34 days till our departure for India.
At T- 40 days we felt led to fast something until our departure. Tyler chose sweets and I- against my better judgement- chose coffee. Not the occasional frou-frou coffeeshop drink with a friend (because one cannot forfeit such a nostalgic habit before leaving the country for three years), but my many morning cups of joe. 4 days in and a dull headache reminds me how much I miss those cups of coffee and how tea is a very poor substitute! I am also reminded that God is preparing my heart and mind for the journey that lies ahead.
All of the unknowns and all of the joy that comes (truly) from surrender to so much that I cannot control.

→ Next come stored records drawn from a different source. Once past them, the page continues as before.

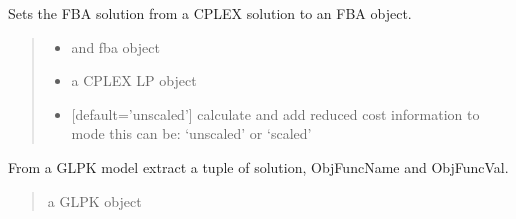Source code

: \documentclass[letterpaper,12pt,english]{sphinxmanual}
\begin{document}

\begin{fulllineitems}
\label{\detokenize{api/solvers:cbmpy.CBGLPK.glpk_setFBAsolutionToModel}}
\pysigstartsignatures
\pysiglinewithargsret
{}
{\sphinxparamcomma {}\sphinxparamcomma {}}
{}
\pysigstopsignatures
\sphinxAtStartPar
Sets the FBA solution from a CPLEX solution to an FBA object.
\begin{quote}\begin{description}
\begin{itemize}
\item {} 
\sphinxAtStartPar
{} \textendash{} and fba object

\item {} 
\sphinxAtStartPar
{} \textendash{} a CPLEX LP object

\item {} 
\sphinxAtStartPar
{} \textendash{} {[}default=’unscaled’{]} calculate and add reduced cost information to mode this can be: ‘unscaled’ or ‘scaled’

\end{itemize}

\end{description}\end{quote}

\end{fulllineitems}


\begin{fulllineitems}
\label{\detokenize{api/solvers:cbmpy.CBGLPK.glpk_getOptimalSolution}}
\pysigstartsignatures
\pysiglinewithargsret
{}
{}
{}
\pysigstopsignatures
\sphinxAtStartPar
From a GLPK model extract a tuple of solution, ObjFuncName and ObjFuncVal.
\begin{quote}\begin{description}
\sphinxAtStartPar
{} \textendash{} a GLPK object

\end{description}\end{quote}

\end{fulllineitems}
\end{document}
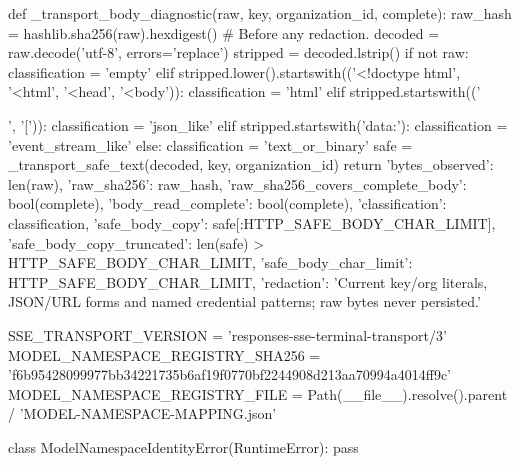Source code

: def _transport_body_diagnostic(raw, key, organization_id, complete):
    raw_hash = hashlib.sha256(raw).hexdigest()  # Before any redaction.
    decoded = raw.decode('utf-8', errors='replace')
    stripped = decoded.lstrip()
    if not raw:
        classification = 'empty'
    elif stripped.lower().startswith(('<!doctype html', '<html', '<head', '<body')):
        classification = 'html'
    elif stripped.startswith(('{', '[')):
        classification = 'json_like'
    elif stripped.startswith('data:'):
        classification = 'event_stream_like'
    else:
        classification = 'text_or_binary'
    safe = _transport_safe_text(decoded, key, organization_id)
    return {'bytes_observed': len(raw), 'raw_sha256': raw_hash,
            'raw_sha256_covers_complete_body': bool(complete),
            'body_read_complete': bool(complete), 'classification': classification,
            'safe_body_copy': safe[:HTTP_SAFE_BODY_CHAR_LIMIT],
            'safe_body_copy_truncated': len(safe) > HTTP_SAFE_BODY_CHAR_LIMIT,
            'safe_body_char_limit': HTTP_SAFE_BODY_CHAR_LIMIT,
            'redaction': 'Current key/org literals, JSON/URL forms and named credential patterns; raw bytes never persisted.'}



SSE_TRANSPORT_VERSION = 'responses-sse-terminal-transport/3'
MODEL_NAMESPACE_REGISTRY_SHA256 = 'f6b95428099977bb34221735b6af19f0770bf2244908d213aa70994a4014ff9c'
MODEL_NAMESPACE_REGISTRY_FILE = Path(__file__).resolve().parent / 'MODEL-NAMESPACE-MAPPING.json'


class ModelNamespaceIdentityError(RuntimeError):
    pass


}
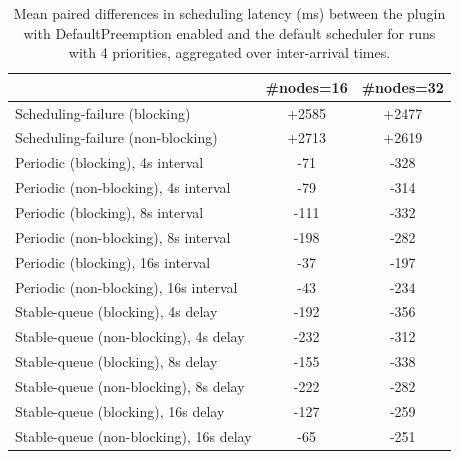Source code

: \begin{table}[t]
\tiny
\setlength{\tabcolsep}{1.2pt}
\renewcommand{\arraystretch}{1.12}
\centering
\caption{Mean paired differences in scheduling latency (ms) between the plugin with DefaultPreemption enabled and the default scheduler for runs with 4 priorities, aggregated over inter-arrival times.}
\label{tab:latency-defpreempt1-prio4-std0-agg-arrival}
\begin{tabular}{l c c}
\toprule
 & \#nodes=16 & \#nodes=32 \\
\midrule
Scheduling-failure (blocking) & +2585 & +2477 \\
Scheduling-failure (non-blocking) & +2713 & +2619 \\
Periodic (blocking), 4s interval & -71 & -328 \\
Periodic (non-blocking), 4s interval & -79 & -314 \\
Periodic (blocking), 8s interval & -111 & -332 \\
Periodic (non-blocking), 8s interval & -198 & -282 \\
Periodic (blocking), 16s interval & -37 & -197 \\
Periodic (non-blocking), 16s interval & -43 & -234 \\
Stable-queue (blocking), 4s delay & -192 & -356 \\
Stable-queue (non-blocking), 4s delay & -232 & -312 \\
Stable-queue (blocking), 8s delay & -155 & -338 \\
Stable-queue (non-blocking), 8s delay & -222 & -282 \\
Stable-queue (blocking), 16s delay & -127 & -259 \\
Stable-queue (non-blocking), 16s delay & -65 & -251 \\
\bottomrule
\end{tabular}
\end{table}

Driving among the dried up hills I try to picture the rugged trails and the rugged faces we will meet in our new home. A long flight that lands in nighttime summer heat. Bustling taxis and luggage-wallas and over-populated intensity. Then an overnight train into the mountains. More clatter and negotiating on an early morning station platform. Then a taxi drive up switch-back roads (that have the most seasoned mountain-dwellers hanging sick out the window) to our final destination.
I’m so anxious to see where our “flat” will be located, if we’ll have a view of the valley, what our neighbors will be like.
I feel very human and finite as my fingers fidget and I imagine all of the unknowns. If transition were the Loveland Pass, we would be winding up and around to the peak of it, just as we’re doing today. When your engine’s pushing to get to the crest, you’re also preparing for the moment when you peak the top (and in today’s case we emerge from the Eisenhower tunnel, suddenly on the eastern side of the continental divide) and suddenly, you’re in a brand new place and now you’re shifting down and you’re coasting to your destination. You’re coasting and you’re hoping that you packed the right stuff and you took a bathroom break when there was a chance and you’re anticipating what the next stop will be like, but at this point, there’s no going back. There’s no going back up and over that tall mountain you’ve just put your everything into coming over. It’s downhill for a while now.
So that’s what this spot feels like. Gearing up before we crest the top and then coast down to “taste and see that The Lord is good” in all that we do not yet know.
We’re packing thermals and socks. Making lists. Taking long drives for final goodbyes. Deferring coffee to prepare my heart for the unknowns…for unforeseen potholes and hard days, along with new encounters and discoveries and growth deep deep within us. And most of all the joy that comes with surrendering to a God we can trust.